Albayrak, geçen yıl bölgesinde yaşanan krizlere rağmen Türkiye'deki yatırımların yol kazası yaşamadan devam ettiğini belirterek, TANAP kapsamında, 2018 yılında, ilk gazın 6 milyar metreküplük ilk kapasiteyle devreye alınmasının düşünüldüğünü söyledi.
-"Enerji, stratejimizdeki önemli başlıklardan biri olmaya devam edecek"
Berat Albayrak, "Altı yıldır başlayan ama son iki yıldır artan, bölgemizde yaşanan bu çalkantılara rağmen Türkiye'deki yatırım iklimini muhafaza etmeyi başardık. Bundan sonraki süreçte de bunu korumak için enerji, stratejimizdeki önemli başlıklardan biri olmaya devam edecek" dedi.
Elektrik enerjisi kurulu gücündeki yenilenebilir payının, özel sektörün payının ve yerli kaynakların payının 13 yıllık süreçte rakamsal bazda her oranda arttığını dile getiren Albayrak, "Liberalleşme noktasında birçok özelleştirme, verimlilik artışının önünü açtık. Elektrik dağıtım bölgelerinin özelleştirilmesiyle müşteri memnuniyetinin artırılmasının, piyasanın liberalleşmesinin önünü açtık" diye konuştu.
Berat Albayrak, "Sadece bütçe ile Bakanlığımıza ayrılan ödenek değil, aynı zamanda enerji sektörüne giren her kuruşun sorumluluğu üzerimizdedir. Biz hem bu olanı adil, müşteri memnuniyeti öncelikli ve Türkiye'nin yarınlarını güven altına alacak şekilde büyütürken hem de gelecek nesillere daha yaşanabilir bir çevre, daha müreffeh bir toplum bırakmanın gayreti içerisindeyiz" dedi.

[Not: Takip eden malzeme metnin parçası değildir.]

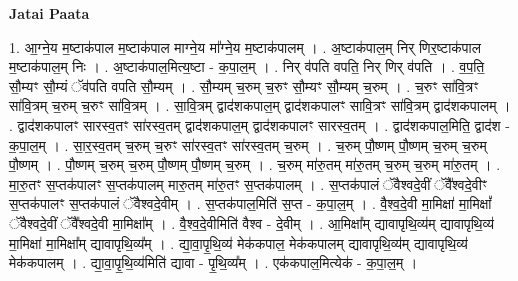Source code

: \documentclass[17pt]{extarticle}
\begin{document}
\textbf{Jatai Paata} \newline

1. आ॒ग्ने॒य म॒ष्टाक॑पाल म॒ष्टाक॑पाल माग्ने॒य मा᳚ग्ने॒य म॒ष्टाक॑पालम् । . अ॒ष्टाक॑पाल॒म् निर् णिर॒ष्टाक॑पाल म॒ष्टाक॑पाल॒म् निः । . अ॒ष्टाक॑पाल॒मित्य॒ष्टा - क॒पा॒ल॒म् । . निर् व॑पति वपति॒ निर् णिर् व॑पति । . व॒प॒ति॒ सौ॒म्यꣳ सौ॒म्यं ॅव॑पति वपति सौ॒म्यम् । . सौ॒म्यम् च॒रुम् च॒रुꣳ सौ॒म्यꣳ सौ॒म्यम् च॒रुम् । . च॒रुꣳ सा॑वि॒त्रꣳ सा॑वि॒त्रम् च॒रुम् च॒रुꣳ सा॑वि॒त्रम् । . सा॒वि॒त्रम् द्वाद॑शकपाल॒म् द्वाद॑शकपालꣳ सावि॒त्रꣳ सा॑वि॒त्रम् द्वाद॑शकपालम् । . द्वाद॑शकपालꣳ सारस्व॒तꣳ सा॑रस्व॒तम् द्वाद॑शकपाल॒म् द्वाद॑शकपालꣳ सारस्व॒तम् । . द्वाद॑शकपाल॒मिति॒ द्वाद॑श - क॒पा॒ल॒म् । . सा॒र॒स्व॒तम् च॒रुम् च॒रुꣳ सा॑रस्व॒तꣳ सा॑रस्व॒तम् च॒रुम् । . च॒रुम् पौ॒ष्णम् पौ॒ष्णम् च॒रुम् च॒रुम् पौ॒ष्णम् । . पौ॒ष्णम् च॒रुम् च॒रुम् पौ॒ष्णम् पौ॒ष्णम् च॒रुम् । . च॒रुम् मा॑रु॒तम् मा॑रु॒तम् च॒रुम् च॒रुम् मा॑रु॒तम् । . मा॒रु॒तꣳ स॒प्तक॑पालꣳ स॒प्तक॑पालम् मारु॒तम् मा॑रु॒तꣳ स॒प्तक॑पालम् । . स॒प्तक॑पालं ॅवैश्वदे॒वीं ॅवै᳚श्वदे॒वीꣳ स॒प्तक॑पालꣳ स॒प्तक॑पालं ॅवैश्वदे॒वीम् । . स॒प्तक॑पाल॒मिति॑ स॒प्त - क॒पा॒ल॒म् । . वै॒श्व॒दे॒वी मा॒मिक्षा॑ मा॒मिक्षां᳚ ॅवैश्वदे॒वीं ॅवै᳚श्वदे॒वी मा॒मिक्षा᳚म् । . वै॒श्व॒दे॒वीमिति॑ वैश्व - दे॒वीम् । . आ॒मिक्षा᳚म् द्यावापृथि॒व्य॑म् द्यावापृथि॒व्य॑ मा॒मिक्षा॑ मा॒मिक्षा᳚म् द्यावापृथि॒व्य᳚म् । . द्या॒वा॒पृ॒थि॒व्य॑ मेक॑कपाल॒ मेक॑कपालम् द्यावापृथि॒व्य॑म् द्यावापृथि॒व्य॑ मेक॑कपालम् । . द्या॒वा॒पृ॒थि॒व्य॑मिति॑ द्यावा - पृ॒थि॒व्य᳚म् । . एक॑कपाल॒मित्येक॑ - क॒पा॒ल॒म् । \newline
\end{document}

Enerji yatırımlarının güçlü ve müreffeh Türkiye için şart olduğunun altını çizen Albayrak, "Ben halkımıza buradan çok net, açık, sarih bir şekilde şunu ifade etmek istiyorum. Biz iktidarımız döneminde hep şunu öncelikledik: Ne aldanan olacağız ne aldatan olacağız" ifadesini kullandı.
-"Bilgi sahibi olacağız ki fikir sahibi olalım"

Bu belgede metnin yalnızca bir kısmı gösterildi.